From Diadema to Donald Trump: a review of "Coral" by Steve Jones

Coral – A Pessimist in Paradise
By Steve Jones
Little, Brown
ISBN 978-0-316-72938-3

Coral reefs are among the most amazing and ancient ecosystems on Earth. In barely a single human life span, humanity is destroying them. So what?, asks Caspar Henderson
“Of all the ocean’s ecosystems, none in more diverse nor…more replete with beauty …than a coral reef; and none… is more endangered by climate change. I… am always struck by the dumb response of the audience to such shocking news.

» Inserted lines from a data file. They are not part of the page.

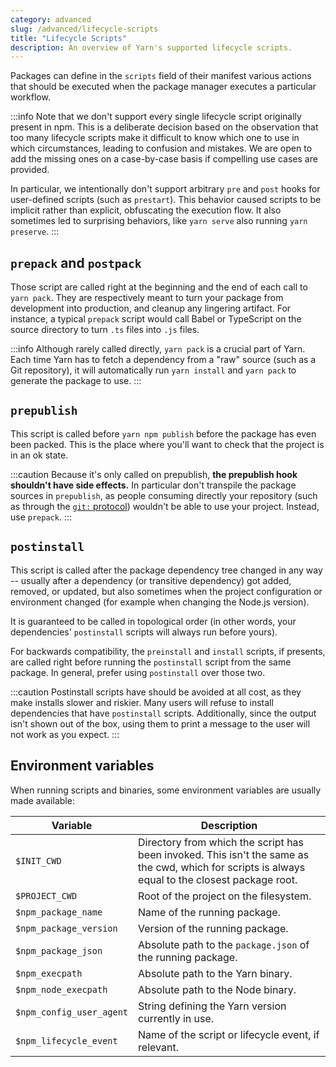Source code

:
 ```yaml
---
category: advanced
slug: /advanced/lifecycle-scripts
title: "Lifecycle Scripts"
description: An overview of Yarn's supported lifecycle scripts.
---
```


Packages can define in the `scripts` field of their manifest various actions that should be executed when the package manager executes a particular workflow.

:::info
Note that we don't support every single lifecycle script originally present in npm. This is a deliberate decision based on the observation that too many lifecycle scripts make it difficult to know which one to use in which circumstances, leading to confusion and mistakes. We are open to add the missing ones on a case-by-case basis if compelling use cases are provided.

In particular, we intentionally don't support arbitrary `pre` and `post` hooks for user-defined scripts (such as `prestart`). This behavior caused scripts to be implicit rather than explicit, obfuscating the execution flow. It also sometimes led to surprising behaviors, like `yarn serve` also running `yarn preserve`.
:::

## `prepack` and `postpack`

Those script are called right at the beginning and the end of each call to `yarn pack`. They are respectively meant to turn your package from development into production, and cleanup any lingering artifact. For instance, a typical `prepack` script would call Babel or TypeScript on the source directory to turn `.ts` files into `.js` files.

:::info
Although rarely called directly, `yarn pack` is a crucial part of Yarn. Each time Yarn has to fetch a dependency from a "raw" source (such as a Git repository), it will automatically run `yarn install` and `yarn pack` to generate the package to use.
:::

## `prepublish`

This script is called before `yarn npm publish` before the package has even been packed. This is the place where you'll want to check that the project is in an ok state.

:::caution
Because it's only called on prepublish, **the prepublish hook shouldn't have side effects.** In particular don't transpile the package sources in `prepublish`, as people consuming directly your repository (such as through the [`git:` protocol](/protocol/git)) wouldn't be able to use your project. Instead, use `prepack`.
:::

## `postinstall`

This script is called after the package dependency tree changed in any way -- usually after a dependency (or transitive dependency) got added, removed, or updated, but also sometimes when the project configuration or environment changed (for example when changing the Node.js version).

It is guaranteed to be called in topological order (in other words, your dependencies' `postinstall` scripts will always run before yours).

For backwards compatibility, the `preinstall` and `install` scripts, if presents, are called right before running the `postinstall` script from the same package. In general, prefer using `postinstall` over those two.

:::caution
Postinstall scripts have should be avoided at all cost, as they make installs slower and riskier. Many users will refuse to install dependencies that have `postinstall` scripts. Additionally, since the output isn't shown out of the box, using them to print a message to the user will not work as you expect.
:::

## Environment variables

When running scripts and binaries, some environment variables are usually made available:

| Variable | Description |
| --- | --- |
| `$INIT_CWD` | Directory from which the script has been invoked. This isn't the same as the cwd, which for scripts is always equal to the closest package root. |
| `$PROJECT_CWD` | Root of the project on the filesystem. |
| `$npm_package_name` | Name of the running package. |
| `$npm_package_version` | Version of the running package. |
| `$npm_package_json` | Absolute path to the `package.json` of the running package. |
| `$npm_execpath` | Absolute path to the Yarn binary. |
| `$npm_node_execpath` | Absolute path to the Node binary. |
| `$npm_config_user_agent` | String defining the Yarn version currently in use. |
| `$npm_lifecycle_event` | Name of the script or lifecycle event, if relevant. |
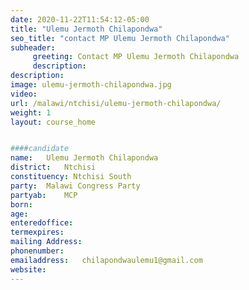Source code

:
 ```yaml
---
date: 2020-11-22T11:54:12-05:00
title: "Ulemu Jermoth Chilapondwa"
seo_title: "contact MP Ulemu Jermoth Chilapondwa"
subheader:
     greeting: Contact MP Ulemu Jermoth Chilapondwa
     description: 
description: 
image: ulemu-jermoth-chilapondwa.jpg
video: 
url: /malawi/ntchisi/ulemu-jermoth-chilapondwa/
weight: 1
layout: course_home


####candidate
name:	Ulemu Jermoth Chilapondwa
district:	Ntchisi
constituency: Ntchisi South
party:	Malawi Congress Party
partyab:	MCP
born:
age: 
enteredoffice:	
termexpires:	
mailing Address:
phonenumber:	
emailaddress:	chilapondwaulemu1@gmail.com
website:	
---
```


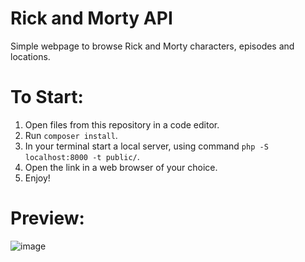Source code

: # Rick and Morty API

Simple webpage to browse Rick and Morty characters, episodes and locations.

# To Start:

1. Open files from this repository in a code editor.
2. Run ```composer install```.
3. In your terminal start a local server, using command ```php -S localhost:8000 -t public/```.
4. Open the link in a web browser of your choice.
5. Enjoy!

# Preview:

![image](https://user-images.githubusercontent.com/123387229/235891005-6808617d-6cf1-46d5-99b1-7dac75c7a5a5.png)
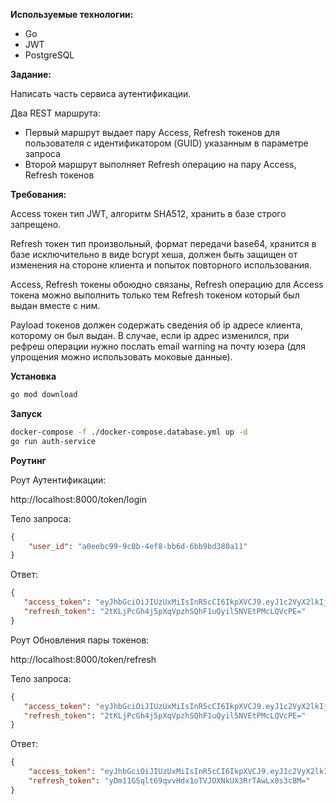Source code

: **Используемые технологии:**

- Go
- JWT
- PostgreSQL

**Задание:**

Написать часть сервиса аутентификации.

Два REST маршрута:

- Первый маршрут выдает пару Access, Refresh токенов для пользователя с идентификатором (GUID) указанным в параметре запроса
- Второй маршрут выполняет Refresh операцию на пару Access, Refresh токенов

**Требования:**

Access токен тип JWT, алгоритм SHA512, хранить в базе строго запрещено.

Refresh токен тип произвольный, формат передачи base64, хранится в базе исключительно в виде bcrypt хеша, должен быть защищен от изменения на стороне клиента и попыток повторного использования.

Access, Refresh токены обоюдно связаны, Refresh операцию для Access токена можно выполнить только тем Refresh токеном который был выдан вместе с ним.

Payload токенов должен содержать сведения об ip адресе клиента, которому он был выдан. В случае, если ip адрес изменился, при рефреш операции нужно послать email warning на почту юзера (для упрощения можно использовать моковые данные).

**Установка**

```bash
go mod download
```

**Запуск**

```bash
docker-compose -f ./docker-compose.database.yml up -d
go run auth-service
```

**Роутинг**

Роут Аутентификации:

http://localhost:8000/token/login

Тело запроса:
```json
{
    "user_id": "a0eebc99-9c0b-4ef8-bb6d-6bb9bd380a11"
}
```

Ответ:
```json
{
   "access_token": "eyJhbGciOiJIUzUxMiIsInR5cCI6IkpXVCJ9.eyJ1c2VyX2lkIjoiYTBlZWJjOTktOWMwYi00ZWY4LWJiNmQtNmJiOWJkMzgwYTExIiwiaXAiOiJbOjoxXTo2MzY1MCIsInJlZnJlc2hfdG9rZW5faGFzaCI6IiQyYSQxMCRkdHJVVDJxdlZFOTc0LjFsbXFnQTdPNXhnM0tQL3daM1pGeWFtWW1mMzBJYjFsUWl6bWhYZSIsImV4cCI6MTcyNjYwNTI0OH0.-B0fNb-Ln5N16m_PO-Fea7YfwtjFC6Bo-oq2t04Cq_ME-Xm_skH9YUlEIhOEQoyZSa5SJoZUuSacxuqeFS27QQ",
   "refresh_token": "2tKLjPcGh4j5pXqVpzhSQhF1uQyil5NVEtPMcLQVcPE="
}
```

Роут Обновления пары токенов:

http://localhost:8000/token/refresh

Тело запроса:
```json
{
   "access_token": "eyJhbGciOiJIUzUxMiIsInR5cCI6IkpXVCJ9.eyJ1c2VyX2lkIjoiYTBlZWJjOTktOWMwYi00ZWY4LWJiNmQtNmJiOWJkMzgwYTExIiwiaXAiOiJbOjoxXTo2MzY1MCIsInJlZnJlc2hfdG9rZW5faGFzaCI6IiQyYSQxMCRkdHJVVDJxdlZFOTc0LjFsbXFnQTdPNXhnM0tQL3daM1pGeWFtWW1mMzBJYjFsUWl6bWhYZSIsImV4cCI6MTcyNjYwNTI0OH0.-B0fNb-Ln5N16m_PO-Fea7YfwtjFC6Bo-oq2t04Cq_ME-Xm_skH9YUlEIhOEQoyZSa5SJoZUuSacxuqeFS27QQ",
   "refresh_token": "2tKLjPcGh4j5pXqVpzhSQhF1uQyil5NVEtPMcLQVcPE="
}
```

Ответ:
```json
{
    "access_token": "eyJhbGciOiJIUzUxMiIsInR5cCI6IkpXVCJ9.eyJ1c2VyX2lkIjoiYTBlZWJjOTktOWMwYi00ZWY4LWJiNmQtNmJiOWJkMzgwYTExIiwiaXAiOiJbOjoxXTo2MzY1MCIsInJlZnJlc2hfdG9rZW5faGFzaCI6IiQyYSQxMCRKRFA0cGNlQUZ1Z3BqeGFHbjJuTzFPSXYvekNWLmRpVHJDcFFIOGszdnM2SEhxSDBHUlpHTyIsImV4cCI6MTcyNjYwNTI2NH0.2INR-GzVLEkgbkIECeherVYcXfZYpnpDgNutU0cFHfF-N5WiciPT5mcQZvCEEI6Hkr1RUE9Njna6A3N1tClRvA",
    "refresh_token": "yDm11GSqlt69qvvHdx1oTVJOXNkUX3RrTAwLx8s3c8M="
}
```
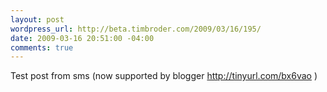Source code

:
 ```yaml
--- 
layout: post
wordpress_url: http://beta.timbroder.com/2009/03/16/195/
date: 2009-03-16 20:51:00 -04:00
comments: true
---
```

Test post from sms (now supported by blogger <a href="http://tinyurl.com/bx6vao">http://tinyurl.com/bx6vao</a> )
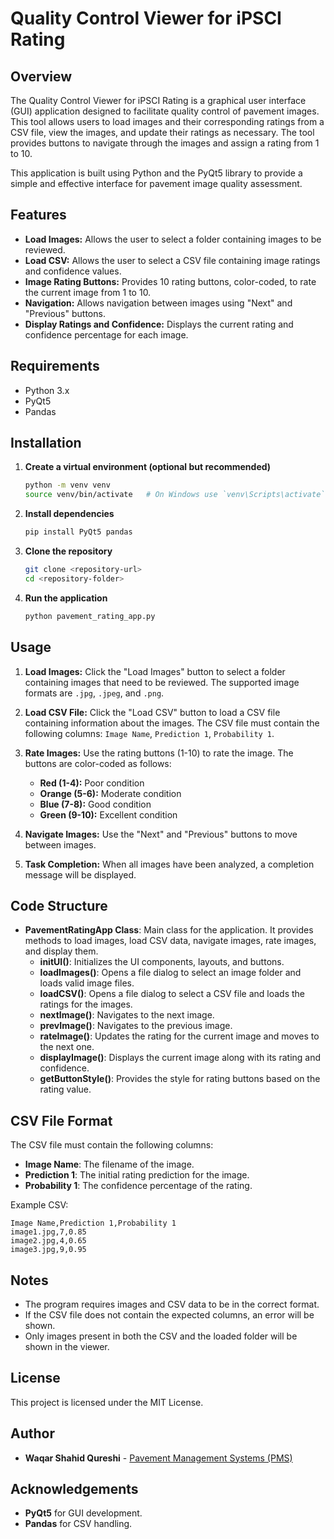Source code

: # Quality Control Viewer for iPSCI Rating

## Overview

The Quality Control Viewer for iPSCI Rating is a graphical user interface (GUI) application designed to facilitate quality control of pavement images. This tool allows users to load images and their corresponding ratings from a CSV file, view the images, and update their ratings as necessary. The tool provides buttons to navigate through the images and assign a rating from 1 to 10.

This application is built using Python and the PyQt5 library to provide a simple and effective interface for pavement image quality assessment.

## Features
- **Load Images:** Allows the user to select a folder containing images to be reviewed.
- **Load CSV:** Allows the user to select a CSV file containing image ratings and confidence values.
- **Image Rating Buttons:** Provides 10 rating buttons, color-coded, to rate the current image from 1 to 10.
- **Navigation:** Allows navigation between images using "Next" and "Previous" buttons.
- **Display Ratings and Confidence:** Displays the current rating and confidence percentage for each image.

## Requirements
- Python 3.x
- PyQt5
- Pandas

## Installation

1. **Create a virtual environment (optional but recommended)**
   ```sh
   python -m venv venv
   source venv/bin/activate   # On Windows use `venv\Scripts\activate`
   ```

2. **Install dependencies**
   ```sh
   pip install PyQt5 pandas
   ```

3. **Clone the repository**
   ```sh
   git clone <repository-url>
   cd <repository-folder>
   ```

4. **Run the application**
   ```sh
   python pavement_rating_app.py
   ```

## Usage

1. **Load Images:** Click the "Load Images" button to select a folder containing images that need to be reviewed. The supported image formats are `.jpg`, `.jpeg`, and `.png`.

2. **Load CSV File:** Click the "Load CSV" button to load a CSV file containing information about the images. The CSV file must contain the following columns: `Image Name`, `Prediction 1`, `Probability 1`.

3. **Rate Images:** Use the rating buttons (1-10) to rate the image. The buttons are color-coded as follows:
   - **Red (1-4):** Poor condition
   - **Orange (5-6):** Moderate condition
   - **Blue (7-8):** Good condition
   - **Green (9-10):** Excellent condition

4. **Navigate Images:** Use the "Next" and "Previous" buttons to move between images.

5. **Task Completion:** When all images have been analyzed, a completion message will be displayed.

## Code Structure

- **PavementRatingApp Class**: Main class for the application. It provides methods to load images, load CSV data, navigate images, rate images, and display them.
  - **initUI()**: Initializes the UI components, layouts, and buttons.
  - **loadImages()**: Opens a file dialog to select an image folder and loads valid image files.
  - **loadCSV()**: Opens a file dialog to select a CSV file and loads the ratings for the images.
  - **nextImage()**: Navigates to the next image.
  - **prevImage()**: Navigates to the previous image.
  - **rateImage()**: Updates the rating for the current image and moves to the next one.
  - **displayImage()**: Displays the current image along with its rating and confidence.
  - **getButtonStyle()**: Provides the style for rating buttons based on the rating value.

## CSV File Format
The CSV file must contain the following columns:
- **Image Name**: The filename of the image.
- **Prediction 1**: The initial rating prediction for the image.
- **Probability 1**: The confidence percentage of the rating.

Example CSV:
```
Image Name,Prediction 1,Probability 1
image1.jpg,7,0.85
image2.jpg,4,0.65
image3.jpg,9,0.95
```

## Notes
- The program requires images and CSV data to be in the correct format.
- If the CSV file does not contain the expected columns, an error will be shown.
- Only images present in both the CSV and the loaded folder will be shown in the viewer.

## License
This project is licensed under the MIT License.

## Author
- **Waqar Shahid Qureshi** - [Pavement Management Systems (PMS)](https://pms.ie)

## Acknowledgements
- **PyQt5** for GUI development.
- **Pandas** for CSV handling.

It’s as if they either cannot believe it, or the inevitability of bequeathing a world without such wonders to their children puts the matter beyond comprehension”.
That "dumb response" – identified by the Australian scientist Tim Flannery – is a challenge to anyone who, however foolishly, hopes to make the world a better place. One way to begin to put the matter within comprehension is through well-grounded writing that reaches a broad public, and Coral from the eminent scientist and communicator Steve Jones goes some way to meeting the bill. There is a lot to learn from and enjoy this book, but in my view it has some important shortcomings and gaps too.

[About a year and a half ago I resolved to put in my two penny contribution to the Flannery challenge. There had not, as far as I could determine, been a readable book about coral reefs for non-specialists in ten years or so. Now, like buses, they are coming in a bunch, with Jones's book a year or so ahead of mine.]

Jones, a professor of genetics at University College London notable for his cutting wit and strongly worded attacks on ‘intelligent design’, has a taste for the unrelentingly grim:
“Life has seen five major extinctions since it began. The reefs have been witnesses to them all and are now horrified onlookers to the sixth. They remind us of our own fragility and of how a Garden of Eden can so easily be destroyed. Those who live upon such places, or study them, are right to feel a certain sense of gloom”.
That, in a nutshell – or, maybe, a seashell – is the country discovered in this book. And within its bounds, Jones leaps nimbly – like Charles Darwin with his vaulting pole on the reefs flats of Cocos-Keeling – from historical incident, to scientific idea, to mournful meditation. Many pages spark and fizz with connections and insights. And all is sustained by Jones’s deadpan style (“The big step forward made by humans or flies compared to polyps is that we have an anus: every one of us, however eminent, is a ten metre tube through which food flows, for most of the time, in one direction”) which only rarely begins to sag under the weight of literary corbels, finials and other embellishments (“The benign hypothesis promoted by the creator of Mrs Tiggy-Winkle became the foundation of a novel view of life”). For those of us who like this sort of thing, this is the sort of thing we like.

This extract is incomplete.